Werbefilme von Roy Andersson

Roy Andersson hat zwischen 1970 bis 2021 (nur) sechs Spielfilme gedreht. Dennoch gehört er zu den wichtigsten zeitgenössischen schwedischen Regisseuren und, wer einen seiner Filme gesehen hat, wird sie nicht vergessen.

1943 in Göteborg geboren, besuchte er in den 1960er Jahren die Filmschule des Schwedischen Filminstituts in Stockholm, die damals von Ingmar Bergman geleitet wurde.

Bild: Roy Andersson im Filmhuset Stockholm, CC BY-SA 4.0, Frankie Fouganthin 18.8.2014

Sein Spielfilmdebüt „En kärlekshistoria“ (1970) – international von Verleihen als ’schwedische Liebesgeschichte‘ angeboten – war ein grosser Erfolg. Andersson erhielt für diesen realistisch-naturalistischen Film Angebote für Fortsetzngen, die er aber ablehnte. Er arbeitete bei Bo Widerberg als Assistent. Widerberg und Andersson gehörten einer ‚rebellischen‘ Generation an, die im Gegensatz zum konservativen Ingmar Bergman, der politische Themen meidete und ablehnte, standen und gesellschaftspolitisch relevante Themen aufgreifen wollten.

Bo Widerberg und Roy Andersson (v.r.n.l.) blicken in der Filmschule skeptisch auf Rektor Bergman

Roy Anderssons zweiter, experimentellerer Film „Giliap“ (1975) floppte. In der Folge fand er in Schweden keine Unterstützung mehr. Um sich, auch von staatlicher Unterstützung unabhängig zu machen, gründete er sein eigenen Studio 24, dass er mit Werbefilmen erfolgreich finanzierte. In seinen Werbefilmen wandte er sich vom realistisch-naturalistischen Film ab und konnte seinen eigenen abstrakten Stil entfalten. Obwohl es kommerziell motivierte Filme sind, lag allen eine ausgeprägt humanistische Sicht auf die Welt und ein Interesse an den ‚einfachen Leuten‘ zugrunde. Nach mehr als 400 Werbespots drehte Andersson erst 1991 und dann 1993 kurze Spielfilme („World of Glory/Härlig är jorden“ und „Something Happened/Någonting har hänt“) und erst 2000 wieder einen langen Spielfilm („Songs from the second Floor“, 2000), mit dem er schließlich internationale Anerkennung fand.

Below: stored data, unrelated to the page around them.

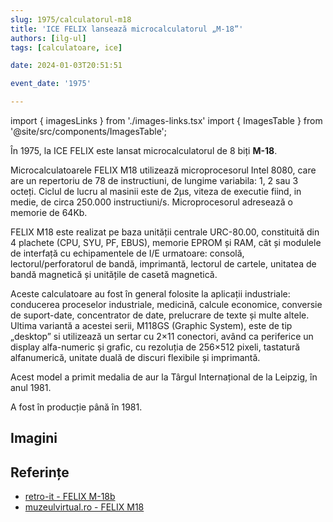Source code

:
 ```yaml
---
slug: 1975/calculatorul-m18
title: 'ICE FELIX lansează microcalculatorul „M-18”'
authors: [ilg-ul]
tags: [calculatoare, ice]

date: 2024-01-03T20:51:51

event_date: '1975'

---
```


import { imagesLinks } from './images-links.tsx'
import { ImagesTable } from '@site/src/components/ImagesTable';

În 1975, la ICE FELIX este lansat microcalculatorul de 8 biți **M-18**.

<!-- truncate -->

Microcalculatoarele FELIX M18 utilizează microprocesorul Intel 8080, care are un repertoriu de 78 de instructiuni, de lungime variabila: 1, 2 sau 3 octeți. Ciclul de lucru al masinii este de 2μs, viteza de executie fiind, in medie, de circa 250.000 instructiuni/s. Microprocesorul adresează o memorie de 64Kb.

FELIX M18 este realizat pe baza unității centrale URC-80.00, constituită din 4 plachete (CPU, SYU, PF, EBUS), memorie EPROM și RAM, cât și modulele de interfață cu echipamentele de I/E urmatoare: consolă, lectorul/perforatorul de bandă, imprimantă, lectorul de cartele, unitatea de bandă magnetică și unitățile de casetă magnetică.

Aceste calculatoare au fost în general folosite la aplicații industriale: conducerea proceselor industriale, medicină, calcule economice, conversie de suport-date, concentrator de date, prelucrare de texte și multe altele. Ultima variantă a acestei serii, M118GS (Graphic System), este de tip „desktop” si utilizează un sertar cu 2×11 conectori, având ca periferice un display alfa-numeric și grafic, cu rezoluția de 256×512 pixeli, tastatură alfanumerică, unitate duală de discuri flexibile și imprimantă.

Acest model a primit medalia de aur la Târgul Internațional de la Leipzig, în anul 1981.

A fost în producție până în 1981.

## Imagini

<ImagesTable images={imagesLinks}/>

## Referințe

- [retro-it - FELIX M-18b](https://retroit.ro/product/m18b/)
- [muzeulvirtual.ro - FELIX M18](https://muzeulvirtual.ro/imagini/ice-felix-m18/)
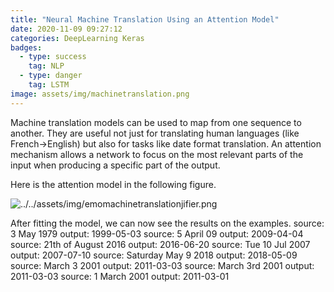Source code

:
 ```yaml
---
title: "Neural Machine Translation Using an Attention Model"
date: 2020-11-09 09:27:12
categories: DeepLearning Keras
badges:
  - type: success
    tag: NLP
  - type: danger
    tag: LSTM
image: assets/img/machinetranslation.png
---
```


Machine translation models can be used to map from one sequence to another. They are useful not just for translating human languages (like French->English) but also for tasks like date format translation. An attention mechanism allows a network to focus on the most relevant parts of the input when producing a specific part of the output.

<!--more-->

Here is the attention model in the following figure.

![../../assets/img/emomachinetranslationjifier.png](../../assets/img/machinetranslation.png)

After fitting the model, we can now see the results on the examples.
source: 3 May 1979
output: 1999-05-03
source: 5 April 09
output: 2009-04-04
source: 21th of August 2016
output: 2016-06-20
source: Tue 10 Jul 2007
output: 2007-07-10
source: Saturday May 9 2018
output: 2018-05-09
source: March 3 2001
output: 2011-03-03
source: March 3rd 2001
output: 2011-03-03
source: 1 March 2001
output: 2011-03-01
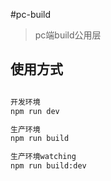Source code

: #pc-build
> pc端build公用层

## 使用方式

``` bash  

开发环境
npm run dev

生产环境
npm run build

生产环境watching
npm run build:dev

```
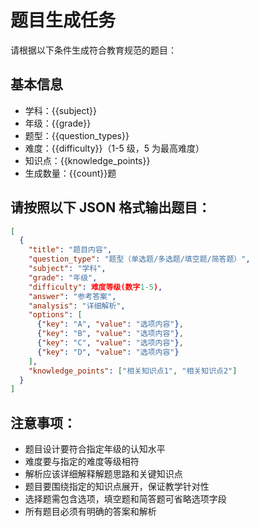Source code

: # 题目生成任务

请根据以下条件生成符合教育规范的题目：

## 基本信息

- 学科：{{subject}}
- 年级：{{grade}}
- 题型：{{question_types}}
- 难度：{{difficulty}}（1-5 级，5 为最高难度）
- 知识点：{{knowledge_points}}
- 生成数量：{{count}}题

## 请按照以下 JSON 格式输出题目：

```json
[
  {
    "title": "题目内容",
    "question_type": "题型（单选题/多选题/填空题/简答题）",
    "subject": "学科",
    "grade": "年级",
    "difficulty": 难度等级(数字1-5),
    "answer": "参考答案",
    "analysis": "详细解析",
    "options": [
      {"key": "A", "value": "选项内容"},
      {"key": "B", "value": "选项内容"},
      {"key": "C", "value": "选项内容"},
      {"key": "D", "value": "选项内容"}
    ],
    "knowledge_points": ["相关知识点1", "相关知识点2"]
  }
]
```

## 注意事项：

- 题目设计要符合指定年级的认知水平
- 难度要与指定的难度等级相符
- 解析应该详细解释解题思路和关键知识点
- 题目要围绕指定的知识点展开，保证教学针对性
- 选择题需包含选项，填空题和简答题可省略选项字段
- 所有题目必须有明确的答案和解析
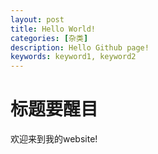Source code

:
 ```yaml
---
layout: post
title: Hello World!
categories: [杂类]
description: Hello Github page!
keywords: keyword1, keyword2
---
```


# 标题要醒目

欢迎来到我的website!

Anderssons Werbefilme, wie auch seine späteren Spielfilme, sind emotional komplexe und akribisch geplante Filme in schlicht wirkenden, aber kompliziert illusionistischen Trompe-l’œil-Kulissen, die er in den eigenen Studioräumen baute.
Typisch für seinen Stil ist auch der Einsatz langer und fester Kameraeinstellungen – oft als eine einzige Einstellung je Szene. Charakteristisch auch die farbentsättigten Aufnahmen, die oberflächlich ‚makaber‘ oder ‚grotesk‘ wirken. Als Protagonisten besetzte Andersson gerne Laiendarsteller, die zum Teil über Jahre seiner ‚factory‘ angehörten.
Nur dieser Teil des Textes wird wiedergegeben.